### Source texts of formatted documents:
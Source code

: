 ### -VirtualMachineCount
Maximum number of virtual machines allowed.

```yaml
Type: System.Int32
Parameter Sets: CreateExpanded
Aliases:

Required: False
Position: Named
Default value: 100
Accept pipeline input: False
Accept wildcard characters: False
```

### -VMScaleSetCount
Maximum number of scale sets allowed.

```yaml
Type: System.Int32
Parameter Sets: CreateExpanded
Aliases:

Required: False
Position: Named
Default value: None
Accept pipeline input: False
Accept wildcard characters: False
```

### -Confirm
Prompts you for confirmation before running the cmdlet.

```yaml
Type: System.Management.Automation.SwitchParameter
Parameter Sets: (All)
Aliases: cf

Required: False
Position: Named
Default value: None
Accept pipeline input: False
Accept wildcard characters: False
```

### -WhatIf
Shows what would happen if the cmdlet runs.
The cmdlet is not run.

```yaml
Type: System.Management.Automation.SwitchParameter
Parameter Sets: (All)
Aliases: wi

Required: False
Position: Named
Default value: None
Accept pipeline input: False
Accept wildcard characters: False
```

### WHAT THE TASK REQUIRES:
All lines above should be output verbatim.

### WRITTEN REPLY:
Source code

: ### -VirtualMachineCount
Maximum number of virtual machines allowed.

```yaml
Type: System.Int32
Parameter Sets: CreateExpanded
Aliases:

Required: False
Position: Named
Default value: 100
Accept pipeline input: False
Accept wildcard characters: False
```

### -VMScaleSetCount
Maximum number of scale sets allowed.

```yaml
Type: System.Int32
Parameter Sets: CreateExpanded
Aliases:

Required: False
Position: Named
Default value: None
Accept pipeline input: False
Accept wildcard characters: False
```

### -Confirm
Prompts you for confirmation before running the cmdlet.

```yaml
Type: System.Management.Automation.SwitchParameter
Parameter Sets: (All)
Aliases: cf

Required: False
Position: Named
Default value: None
Accept pipeline input: False
Accept wildcard characters: False
```

### -WhatIf
Shows what would happen if the cmdlet runs.
The cmdlet is not run.

```yaml
Type: System.Management.Automation.SwitchParameter
Parameter Sets: (All)
Aliases: wi

Required: False
Position: Named
Default value: None
Accept pipeline input: False
Accept wildcard characters: False
```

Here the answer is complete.